One evening Husam left a Damascus bar after having had one too many drinks. He took a taxi home and started to chat with the driver, who began criticising Syrian President Bashar al-Assad. Husam enthusiastically joined the driver in criticising the president. It was a lot of fun to secretly poke fun at the regime in the taxi, with the windows closed.

Suddenly the taxi took a wrong turn. Husam was taken to a police station, arrested and sentenced to several months in prison for insulting the president.

Human rights lawyer and activist Razan Zeitouneh tells the story in her Damascus home. Many Syrian human rights activists can tell similar anecdotes. Taxi drivers have a reputation for working for the Mukhabarat (the secret police), but your neighbour or fellow student can also turn out to be a secret agent. It is not easy to recognise them, which is why there is so much paranoia in Syria.

Like mushrooms

Syrian human rights activists are used to living in fear. During the regime of former president and dictator Hafez al-Assad many human rights activists were jailed for decades and often tortured. It seemed that things would change when his son Bashir succeeded him in 2000.

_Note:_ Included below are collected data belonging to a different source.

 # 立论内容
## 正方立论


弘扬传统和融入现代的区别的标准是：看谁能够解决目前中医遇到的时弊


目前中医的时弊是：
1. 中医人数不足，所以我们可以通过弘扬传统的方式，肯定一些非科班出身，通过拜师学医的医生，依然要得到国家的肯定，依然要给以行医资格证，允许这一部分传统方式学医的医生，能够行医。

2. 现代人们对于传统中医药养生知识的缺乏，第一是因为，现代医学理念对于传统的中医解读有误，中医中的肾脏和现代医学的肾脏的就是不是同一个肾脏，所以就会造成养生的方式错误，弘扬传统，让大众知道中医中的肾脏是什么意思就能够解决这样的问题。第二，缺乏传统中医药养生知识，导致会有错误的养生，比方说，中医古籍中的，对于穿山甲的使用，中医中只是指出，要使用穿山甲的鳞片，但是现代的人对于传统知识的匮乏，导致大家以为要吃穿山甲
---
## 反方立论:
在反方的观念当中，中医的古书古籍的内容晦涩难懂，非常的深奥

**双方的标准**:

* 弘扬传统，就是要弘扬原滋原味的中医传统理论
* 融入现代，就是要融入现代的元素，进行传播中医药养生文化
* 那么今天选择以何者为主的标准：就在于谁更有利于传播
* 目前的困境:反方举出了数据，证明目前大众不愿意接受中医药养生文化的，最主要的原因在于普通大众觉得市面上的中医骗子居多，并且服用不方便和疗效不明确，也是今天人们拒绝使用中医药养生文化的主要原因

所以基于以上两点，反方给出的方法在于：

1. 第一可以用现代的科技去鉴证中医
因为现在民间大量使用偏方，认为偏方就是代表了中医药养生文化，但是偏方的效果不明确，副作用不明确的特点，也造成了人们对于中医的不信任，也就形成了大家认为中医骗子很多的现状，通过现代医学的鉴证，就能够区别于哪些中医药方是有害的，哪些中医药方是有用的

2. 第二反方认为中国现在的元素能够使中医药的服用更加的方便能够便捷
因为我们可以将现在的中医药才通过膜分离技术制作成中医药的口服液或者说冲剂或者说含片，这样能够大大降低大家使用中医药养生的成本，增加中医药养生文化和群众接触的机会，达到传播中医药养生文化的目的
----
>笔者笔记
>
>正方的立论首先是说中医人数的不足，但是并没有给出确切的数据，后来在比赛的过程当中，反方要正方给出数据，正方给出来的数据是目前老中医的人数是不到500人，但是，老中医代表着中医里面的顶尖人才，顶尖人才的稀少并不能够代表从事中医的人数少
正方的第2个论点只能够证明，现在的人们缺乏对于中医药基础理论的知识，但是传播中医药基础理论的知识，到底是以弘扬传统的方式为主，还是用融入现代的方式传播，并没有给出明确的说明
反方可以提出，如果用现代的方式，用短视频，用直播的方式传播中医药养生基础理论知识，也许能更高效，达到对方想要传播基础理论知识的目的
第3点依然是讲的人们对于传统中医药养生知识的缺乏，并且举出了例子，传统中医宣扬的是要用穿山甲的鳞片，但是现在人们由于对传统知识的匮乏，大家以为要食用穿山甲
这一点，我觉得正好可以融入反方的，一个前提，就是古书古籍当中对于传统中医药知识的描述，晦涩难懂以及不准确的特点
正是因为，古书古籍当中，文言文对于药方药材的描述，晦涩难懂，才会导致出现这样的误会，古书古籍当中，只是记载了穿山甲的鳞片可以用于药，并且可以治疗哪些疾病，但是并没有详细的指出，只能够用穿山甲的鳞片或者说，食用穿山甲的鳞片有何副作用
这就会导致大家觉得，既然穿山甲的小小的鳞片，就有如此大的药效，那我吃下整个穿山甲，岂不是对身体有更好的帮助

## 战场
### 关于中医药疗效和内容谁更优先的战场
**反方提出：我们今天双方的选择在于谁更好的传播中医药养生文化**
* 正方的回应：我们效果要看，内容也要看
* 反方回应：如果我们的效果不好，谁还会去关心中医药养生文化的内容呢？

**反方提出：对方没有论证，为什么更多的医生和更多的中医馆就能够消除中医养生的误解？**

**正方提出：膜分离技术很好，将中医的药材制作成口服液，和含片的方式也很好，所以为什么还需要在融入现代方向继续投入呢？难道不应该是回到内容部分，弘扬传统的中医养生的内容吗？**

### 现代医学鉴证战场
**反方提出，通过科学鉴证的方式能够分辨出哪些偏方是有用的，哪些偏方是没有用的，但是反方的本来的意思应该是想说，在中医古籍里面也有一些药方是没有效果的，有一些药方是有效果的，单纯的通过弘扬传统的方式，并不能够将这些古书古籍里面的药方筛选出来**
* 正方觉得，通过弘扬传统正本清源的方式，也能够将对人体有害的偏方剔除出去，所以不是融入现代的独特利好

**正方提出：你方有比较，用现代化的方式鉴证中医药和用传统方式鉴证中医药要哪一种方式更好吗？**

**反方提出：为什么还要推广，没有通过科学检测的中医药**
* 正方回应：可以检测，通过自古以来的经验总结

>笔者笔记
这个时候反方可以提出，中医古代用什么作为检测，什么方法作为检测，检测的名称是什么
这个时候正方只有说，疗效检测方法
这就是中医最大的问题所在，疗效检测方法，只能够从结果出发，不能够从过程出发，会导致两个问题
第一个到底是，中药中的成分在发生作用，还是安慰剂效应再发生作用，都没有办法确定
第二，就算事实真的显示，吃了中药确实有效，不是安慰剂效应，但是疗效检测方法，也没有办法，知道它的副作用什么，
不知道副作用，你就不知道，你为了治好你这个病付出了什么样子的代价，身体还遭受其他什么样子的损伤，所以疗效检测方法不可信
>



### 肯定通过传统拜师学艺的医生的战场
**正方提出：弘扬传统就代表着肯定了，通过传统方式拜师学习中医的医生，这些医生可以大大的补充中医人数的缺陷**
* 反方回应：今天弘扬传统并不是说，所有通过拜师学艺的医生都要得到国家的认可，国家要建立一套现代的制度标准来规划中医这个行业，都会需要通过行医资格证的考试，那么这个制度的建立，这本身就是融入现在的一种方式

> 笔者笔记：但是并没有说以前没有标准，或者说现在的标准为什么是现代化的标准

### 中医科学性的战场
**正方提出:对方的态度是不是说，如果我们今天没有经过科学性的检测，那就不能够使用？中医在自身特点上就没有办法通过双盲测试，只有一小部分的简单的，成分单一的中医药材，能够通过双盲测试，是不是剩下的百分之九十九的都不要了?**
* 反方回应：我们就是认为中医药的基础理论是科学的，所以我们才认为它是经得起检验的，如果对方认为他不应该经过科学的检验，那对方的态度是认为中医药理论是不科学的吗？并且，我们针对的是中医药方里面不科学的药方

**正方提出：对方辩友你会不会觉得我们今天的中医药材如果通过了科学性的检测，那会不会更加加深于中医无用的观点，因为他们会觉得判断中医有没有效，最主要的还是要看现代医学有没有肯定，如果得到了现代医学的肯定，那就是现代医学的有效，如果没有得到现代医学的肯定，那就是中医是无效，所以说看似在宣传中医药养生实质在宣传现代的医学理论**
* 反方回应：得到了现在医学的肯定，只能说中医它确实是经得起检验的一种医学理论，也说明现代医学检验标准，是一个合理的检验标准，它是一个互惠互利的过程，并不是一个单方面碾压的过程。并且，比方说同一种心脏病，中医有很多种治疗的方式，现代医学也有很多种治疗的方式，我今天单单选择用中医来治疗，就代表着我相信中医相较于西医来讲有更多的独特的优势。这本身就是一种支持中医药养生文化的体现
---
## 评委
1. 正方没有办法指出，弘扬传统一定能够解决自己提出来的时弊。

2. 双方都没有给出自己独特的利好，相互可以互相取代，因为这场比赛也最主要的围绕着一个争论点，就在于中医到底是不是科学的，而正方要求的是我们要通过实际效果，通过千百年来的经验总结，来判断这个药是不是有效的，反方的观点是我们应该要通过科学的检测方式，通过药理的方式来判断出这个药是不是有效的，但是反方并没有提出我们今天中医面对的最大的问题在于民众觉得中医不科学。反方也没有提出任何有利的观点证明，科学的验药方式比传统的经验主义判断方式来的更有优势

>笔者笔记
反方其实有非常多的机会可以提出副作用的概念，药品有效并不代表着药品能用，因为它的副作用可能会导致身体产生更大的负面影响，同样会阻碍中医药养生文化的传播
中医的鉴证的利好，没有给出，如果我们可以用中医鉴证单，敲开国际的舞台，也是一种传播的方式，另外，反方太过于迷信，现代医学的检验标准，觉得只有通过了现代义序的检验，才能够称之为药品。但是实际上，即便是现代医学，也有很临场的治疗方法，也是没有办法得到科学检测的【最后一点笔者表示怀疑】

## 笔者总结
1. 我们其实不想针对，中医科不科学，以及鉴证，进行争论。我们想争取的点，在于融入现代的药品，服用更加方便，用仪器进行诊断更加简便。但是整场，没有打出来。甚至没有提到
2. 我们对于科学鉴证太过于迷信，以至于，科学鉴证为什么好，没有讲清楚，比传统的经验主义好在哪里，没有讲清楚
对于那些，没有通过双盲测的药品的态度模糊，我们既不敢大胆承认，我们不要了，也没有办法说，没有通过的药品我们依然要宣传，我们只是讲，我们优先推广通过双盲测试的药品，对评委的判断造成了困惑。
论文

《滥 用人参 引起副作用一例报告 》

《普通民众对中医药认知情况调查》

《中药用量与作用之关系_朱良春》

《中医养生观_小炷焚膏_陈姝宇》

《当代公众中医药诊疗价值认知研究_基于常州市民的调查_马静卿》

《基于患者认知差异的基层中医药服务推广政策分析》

The new president promised more freedom and democracy. Human rights activists started to collect petitions calling for more freedoms. They also held demonstrations, and new groups have sprouted like mushrooms. However, the Human Rights Watch organisation reports that in recent years activists have been rounded up in one wave of arrests after another. In 2006, seven young human rights activists were sentenced to up to seven years in jail.

Fear and concern
Razan Zeitouneh, who was arrested last year, says the human rights movement has been paralysed by fear. Her organisation, the Damascus Centre for Human Rights Studies conducts research into the situation in Syria. Ms Zeitouneh interviewed other human rights activists. She concluded that there were two dominant feelings: fear and concern about those close to you:
"The fear returns every time you're arrested or someone close to you is arrested or tortured. But the fear also gradually fades away. However, concern about your family stays and can paralyse you completely."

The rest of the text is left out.